Oh, I have my justifications and my
rationalizations, but, they all boil down to fear. No difference there, then. I
mean reli… Religion got started because of fear in the first place. Fear of the
night. Fear of the unknown. Fear of thunder, lightning, and the voices of the
gods in the howling wind, the naked ape cowering in the sturm and whimpering in the drang
. All of which is as close to a selfie as I care to get. Not that I'm scared of thunder and the voices of the gods, you understand. Those have been explained, to my satisfaction, by rationality and science No, my fear is of the rising tides of militant religiosity.
Saffron the designated color of
Hinduism, as opposed to the condiment, seems to be subsuming the philosophical
and much heralded Colors of India. That’s colors, plural, as in many and
varied; a heady mixture of creative concepts to explain the mysteries of life;
each limning, shading, on occasion merging, with the other, to create a
reasonably amicable, (for a given value of amity), system of social order that
has served the sub-continent well for a few thousand years. The philosophies were
not so much competing, as much as finding their place in the pavane of governance
and individual rights and responsibilities. At least, that’s the way it used to
be. Not so much now.
Now, here, in this land where diversity, and the
right to be different, was enshrined in the Constitutional clauses of
sovereignty and nationhood, the monoculture rigidity of militant Hinduism, the
Religion, is, with increasing frequency, occupying the public spaces of India.

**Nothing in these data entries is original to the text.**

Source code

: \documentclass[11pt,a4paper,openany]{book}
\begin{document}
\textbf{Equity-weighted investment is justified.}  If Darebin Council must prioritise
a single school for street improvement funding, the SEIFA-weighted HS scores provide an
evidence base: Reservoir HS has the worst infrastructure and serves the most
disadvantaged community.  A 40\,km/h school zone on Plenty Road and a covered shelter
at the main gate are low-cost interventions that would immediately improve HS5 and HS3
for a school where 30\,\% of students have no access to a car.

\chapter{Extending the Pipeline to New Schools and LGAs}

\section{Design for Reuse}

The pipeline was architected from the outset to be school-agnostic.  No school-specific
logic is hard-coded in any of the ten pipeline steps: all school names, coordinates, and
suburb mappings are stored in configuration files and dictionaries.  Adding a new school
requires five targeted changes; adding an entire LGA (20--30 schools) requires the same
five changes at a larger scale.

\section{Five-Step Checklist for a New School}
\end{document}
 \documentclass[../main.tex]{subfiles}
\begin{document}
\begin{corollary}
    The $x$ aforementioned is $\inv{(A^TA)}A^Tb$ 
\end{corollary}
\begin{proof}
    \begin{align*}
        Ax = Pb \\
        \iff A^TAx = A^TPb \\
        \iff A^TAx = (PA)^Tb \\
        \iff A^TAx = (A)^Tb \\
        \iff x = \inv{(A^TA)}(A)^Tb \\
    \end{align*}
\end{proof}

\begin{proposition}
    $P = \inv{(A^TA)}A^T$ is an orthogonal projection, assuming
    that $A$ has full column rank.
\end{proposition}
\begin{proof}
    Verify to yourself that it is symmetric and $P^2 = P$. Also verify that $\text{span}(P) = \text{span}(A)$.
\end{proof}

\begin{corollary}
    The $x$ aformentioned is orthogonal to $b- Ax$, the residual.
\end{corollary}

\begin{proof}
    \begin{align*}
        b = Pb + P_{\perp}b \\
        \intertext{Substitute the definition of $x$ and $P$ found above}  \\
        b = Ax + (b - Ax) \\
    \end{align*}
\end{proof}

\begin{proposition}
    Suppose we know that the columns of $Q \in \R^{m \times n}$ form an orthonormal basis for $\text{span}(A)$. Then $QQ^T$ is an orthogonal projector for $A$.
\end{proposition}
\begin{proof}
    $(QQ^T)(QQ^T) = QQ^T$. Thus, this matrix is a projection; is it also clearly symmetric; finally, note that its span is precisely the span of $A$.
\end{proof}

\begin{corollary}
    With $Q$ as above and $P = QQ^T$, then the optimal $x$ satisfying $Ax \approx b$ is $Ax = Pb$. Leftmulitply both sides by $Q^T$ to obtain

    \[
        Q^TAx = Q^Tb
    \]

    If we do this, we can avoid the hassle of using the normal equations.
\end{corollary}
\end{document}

Saffron robes have become the official office wear of an increasing number of
legislators and law makers, who in their zealotry are passing laws and ordinances
that pay little heed to the rights of the Other. Saffron rituals take precedence minority ways, and no back talk. Taking cues from Mosque and
Church, Hinduism has embraced apostasy (apostasy – in a philosophy – can you
dig it?) as a control mechanism. No more multiple pathways to the god head;
one, and only one, saffron hued, officially approved, mandated, road to
salvation. A philosophy that accepted, encouraged, questioning, and dialog is
being perverted into a religion with all its authoritarian implications.
I have to stop. This is getting depressing.